En parallèle, leurs milices qui se cachent sous les bannières de « comités de protection de la révolution » organisent régulièrement des marches soi-disant pacifiques de protestation contre le retour des anciens à la vie politique. Dans les faits, ces marches sont de la pure provocation : on sabote les rencontres de Nidaa Tounes, on met le feu dans les locaux de ce dernier, on insulte ses militants, voire on agresse physiquement certains de ses dirigeants. Le député de Nidaa Tounes, Brahim Gassas en a été victime il y a quelques jours à Kélibia.
Ces mêmes « comités de protection de la révolution » sont cependant aux abonnés absents lorsque la troïka nomme des RCDistes à des postes stratégiques de l’Etat ou des entreprises nationales ou quand elle use des manières fortes de Ben Ali pour faire taire les protestations, comme on l’a vu à Sidi Bouzid ou à Gafsa.
Ces provocations et ce sentiment d’impunité ont fini par mener de la manière la plus naturelle au dérapage fatal : l’assassinat.
C’était le jeudi 18 octobre avec Lotfi Nagdh mort sous le lynchage d’une meute. Neuf blessés se trouvent en ce moment à l’hôpital (dont deux dans le coma) et … zéro personne en prison !

En réaction, les membres et sympathisants de la Troïka ont joué la fuite en avant. Le ministère de l’Intérieur qui parle de crise cardiaque et l’absence de blessures, alors que les photos et les témoins directs disent que Lotfi Nagdh est mort lynché. Des ministres qui défendent ces comités de protection de la révolution, un conseiller du président de la République (hier défenseur des droits de l’Homme) qui précise que le défunt a provoqué le premier ses assaillants et les multiples pages des réseaux sociaux proches du régime qui insultent (à visage couvert) l’opposition et Nidaa Tounes.
Et, partout dans ces pages, on promet l’escalade et on rappelle aux siens que si les laïcs ou les RCDistes reviennent au pouvoir, ils risquent, eux, de nouveau la prison.

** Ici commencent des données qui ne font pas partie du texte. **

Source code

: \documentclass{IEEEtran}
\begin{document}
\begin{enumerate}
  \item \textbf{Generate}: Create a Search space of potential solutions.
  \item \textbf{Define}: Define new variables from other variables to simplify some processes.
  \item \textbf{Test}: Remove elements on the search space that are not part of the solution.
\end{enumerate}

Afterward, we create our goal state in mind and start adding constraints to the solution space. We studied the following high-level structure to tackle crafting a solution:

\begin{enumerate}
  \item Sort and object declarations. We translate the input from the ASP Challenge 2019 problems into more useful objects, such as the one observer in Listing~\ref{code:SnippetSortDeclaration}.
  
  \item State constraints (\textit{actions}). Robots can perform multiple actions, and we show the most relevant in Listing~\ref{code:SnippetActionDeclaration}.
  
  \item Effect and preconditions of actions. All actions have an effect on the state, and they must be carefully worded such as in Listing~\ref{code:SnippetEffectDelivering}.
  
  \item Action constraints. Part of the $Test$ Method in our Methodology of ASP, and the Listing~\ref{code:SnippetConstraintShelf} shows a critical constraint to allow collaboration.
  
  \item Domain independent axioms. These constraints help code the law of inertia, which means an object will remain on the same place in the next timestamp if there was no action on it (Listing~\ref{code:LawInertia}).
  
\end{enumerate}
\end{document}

Pour que cette date du 18 octobre 2012 ne soit pas un tournant noir et dramatique dans l’Histoire de la Tunisie, il faudrait un appel au calme immédiat de la part du président d’Ennahdha Rached Ghannouchi (que Caïd Essebsi accuse d’être indirectement responsable de cet assassinat) et de la part du chef du gouvernement Hamadi Jebali. Il faudrait également que ces milices, qui se cachent sous le nom de comités, soient dissoutes dans les tout prochains jours et que la Troïka accepte franchement et définitivement le jeu démocratique et ses règles.